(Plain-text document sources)
########

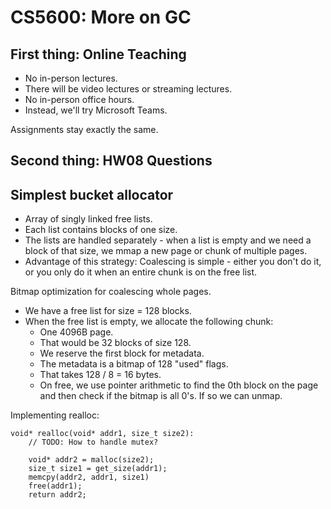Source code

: 
# CS5600: More on GC

## First thing: Online Teaching

 - No in-person lectures.
 - There will be video lectures or streaming lectures.
 - No in-person office hours.
 - Instead, we'll try Microsoft Teams.

Assignments stay exactly the same.


## Second thing: HW08 Questions




## Simplest bucket allocator

 - Array of singly linked free lists.
 - Each list contains blocks of one size.
 - The lists are handled separately - when a list is empty and we need a block
   of that size, we mmap a new page or chunk of multiple pages.
 - Advantage of this strategy: Coalescing is simple - either you don't do it, or
   you only do it when an entire chunk is on the free list.

Bitmap optimization for coalescing whole pages.

 - We have a free list for size = 128 blocks.
 - When the free list is empty, we allocate the following chunk:
   - One 4096B page.
   - That would be 32 blocks of size 128.
   - We reserve the first block for metadata.
   - The metadata is a bitmap of 128 "used" flags.
   - That takes 128 / 8 = 16 bytes.
   - On free, we use pointer arithmetic to find the 0th block on the page and
     then check if the bitmap is all 0's. If so we can unmap.

Implementing realloc:

```
void* realloc(void* addr1, size_t size2):
    // TODO: How to handle mutex?

    void* addr2 = malloc(size2);
    size_t size1 = get_size(addr1);
    memcpy(addr2, addr1, size1)
    free(addr1);
    return addr2;
```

########

* **Aim of the exercise**:
Exact repetition is the task: every line from the start of the data to the line with "- The lists", inclusive, and none after it, pictures omitted.

* **Expected output**:
Source code

: 
# CS5600: More on GC

## First thing: Online Teaching

 - No in-person lectures.
 - There will be video lectures or streaming lectures.
 - No in-person office hours.
 - Instead, we'll try Microsoft Teams.

Assignments stay exactly the same.


## Second thing: HW08 Questions




## Simplest bucket allocator

 - Array of singly linked free lists.
 - Each list contains blocks of one size.
 - The lists are handled separately - when a list is empty and we need a block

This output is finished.